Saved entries
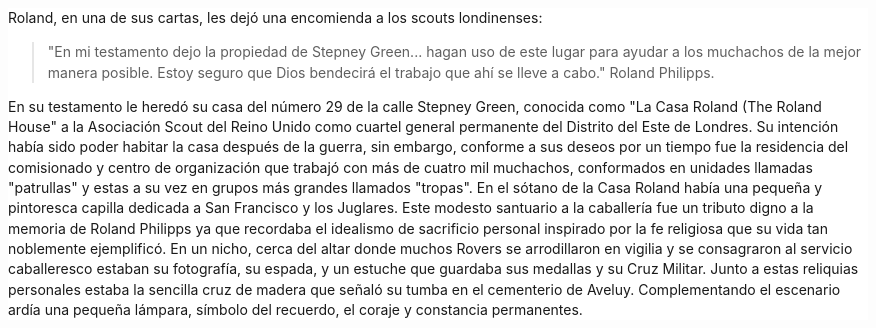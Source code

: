 Roland, en una de sus cartas, les dejó una encomienda a los scouts londinenses:

> "En mi testamento dejo la propiedad de Stepney Green... hagan uso de este lugar para ayudar a los muchachos de la mejor manera posible. Estoy seguro que Dios bendecirá el trabajo que ahí se lleve a cabo."
Roland Philipps.

En su testamento le heredó su casa del número 29 de la calle Stepney Green, conocida como "La Casa Roland (The Roland House" a la Asociación Scout del Reino Unido como cuartel general permanente del Distrito del Este de Londres. Su intención había sido poder habitar la casa después de la guerra, sin embargo, conforme a sus deseos por un tiempo fue la residencia del comisionado y centro de organización que trabajó con más de cuatro mil muchachos, conformados en unidades llamadas "patrullas" y estas a su vez en grupos más grandes llamados "tropas". En el sótano de la Casa Roland había una pequeña y pintoresca capilla dedicada a San Francisco y los Juglares. Este modesto santuario a la caballería fue un tributo digno a la memoria de Roland Philipps ya que recordaba el idealismo de sacrificio personal inspirado por la fe religiosa que su vida tan noblemente ejemplificó. En un nicho, cerca del altar donde muchos Rovers se arrodillaron en vigilia y se consagraron al servicio caballeresco estaban su fotografía, su espada, y un estuche que guardaba sus medallas y su Cruz Militar. Junto a estas reliquias personales estaba la sencilla cruz de madera que señaló su tumba en el cementerio de Aveluy. Complementando el escenario ardía una pequeña lámpara, símbolo del recuerdo, el coraje y constancia permanentes.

### PROBLEM:
Could you retype exactly the lines above from the one containing "Roland Philipps." through the last line of the records, both included, and nothing else?

### ANSWER TO THIS EXERCISE:
Roland Philipps.

En su testamento le heredó su casa del número 29 de la calle Stepney Green, conocida como "La Casa Roland (The Roland House" a la Asociación Scout del Reino Unido como cuartel general permanente del Distrito del Este de Londres. Su intención había sido poder habitar la casa después de la guerra, sin embargo, conforme a sus deseos por un tiempo fue la residencia del comisionado y centro de organización que trabajó con más de cuatro mil muchachos, conformados en unidades llamadas "patrullas" y estas a su vez en grupos más grandes llamados "tropas". En el sótano de la Casa Roland había una pequeña y pintoresca capilla dedicada a San Francisco y los Juglares. Este modesto santuario a la caballería fue un tributo digno a la memoria de Roland Philipps ya que recordaba el idealismo de sacrificio personal inspirado por la fe religiosa que su vida tan noblemente ejemplificó. En un nicho, cerca del altar donde muchos Rovers se arrodillaron en vigilia y se consagraron al servicio caballeresco estaban su fotografía, su espada, y un estuche que guardaba sus medallas y su Cruz Militar. Junto a estas reliquias personales estaba la sencilla cruz de madera que señaló su tumba en el cementerio de Aveluy. Complementando el escenario ardía una pequeña lámpara, símbolo del recuerdo, el coraje y constancia permanentes.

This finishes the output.